La vie des artistes est comme une balance à deux plateaux. Sur le plateau de gauche, côté cœur, c’est leur existence humaine qui est disposée, et sur celui de droite les œuvres d’art qu’ils ont générées - certains précocement, d’autres au crépuscule de leurs vies - certains prolifiques, d’autres non. La flèche pointant le ciel, au milieu, en glissant progressivement de la gauche vers la droite, marque le passage du temps, en effectuant cette terrible et merveilleuse conversion entre la vie qui se consume d’un côté et l’œuvre qui s’élabore de l’autre. Lorsque le plateau de gauche est complètement vide, celui de droite touche le sol, puisqu’il n’y a plus de contrepoids. L’artiste est mort, demeure l’œuvre…

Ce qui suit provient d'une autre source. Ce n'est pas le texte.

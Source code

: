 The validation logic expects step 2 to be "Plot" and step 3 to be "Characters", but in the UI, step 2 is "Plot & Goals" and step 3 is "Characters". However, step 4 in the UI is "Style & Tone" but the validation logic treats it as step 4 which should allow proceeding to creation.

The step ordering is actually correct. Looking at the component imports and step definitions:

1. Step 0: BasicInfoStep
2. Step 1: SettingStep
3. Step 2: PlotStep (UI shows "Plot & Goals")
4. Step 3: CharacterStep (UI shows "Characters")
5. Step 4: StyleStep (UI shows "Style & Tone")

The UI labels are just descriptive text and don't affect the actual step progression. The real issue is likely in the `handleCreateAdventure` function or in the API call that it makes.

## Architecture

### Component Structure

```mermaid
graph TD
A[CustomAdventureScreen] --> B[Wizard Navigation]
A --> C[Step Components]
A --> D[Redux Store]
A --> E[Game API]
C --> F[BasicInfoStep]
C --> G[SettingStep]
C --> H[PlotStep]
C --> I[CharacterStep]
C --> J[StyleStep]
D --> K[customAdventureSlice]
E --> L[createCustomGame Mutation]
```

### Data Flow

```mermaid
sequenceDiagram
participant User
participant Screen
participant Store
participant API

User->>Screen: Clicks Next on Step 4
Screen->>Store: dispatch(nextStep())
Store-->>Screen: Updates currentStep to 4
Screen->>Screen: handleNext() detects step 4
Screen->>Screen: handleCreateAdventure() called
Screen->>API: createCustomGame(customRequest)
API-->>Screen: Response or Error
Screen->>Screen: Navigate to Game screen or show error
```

Parmi tous les artistes, il en est certain.es dont les œuvres nous touchent plus particulièrement. Pas celles qui figurent au top 10 des artistes du moment, ni même sur la liste "définitive" des 100 plus grandes œuvres de tous les temps – mais celles qui ont su changer, non pas tant notre vie, que la manière dont nous la considérons. Comment de ne pas éprouver une sentiment de reconnaissance pour leurs auteurs? Bien que nous ne les ayons pas connus personnellement, ils sont chers à nos cœurs.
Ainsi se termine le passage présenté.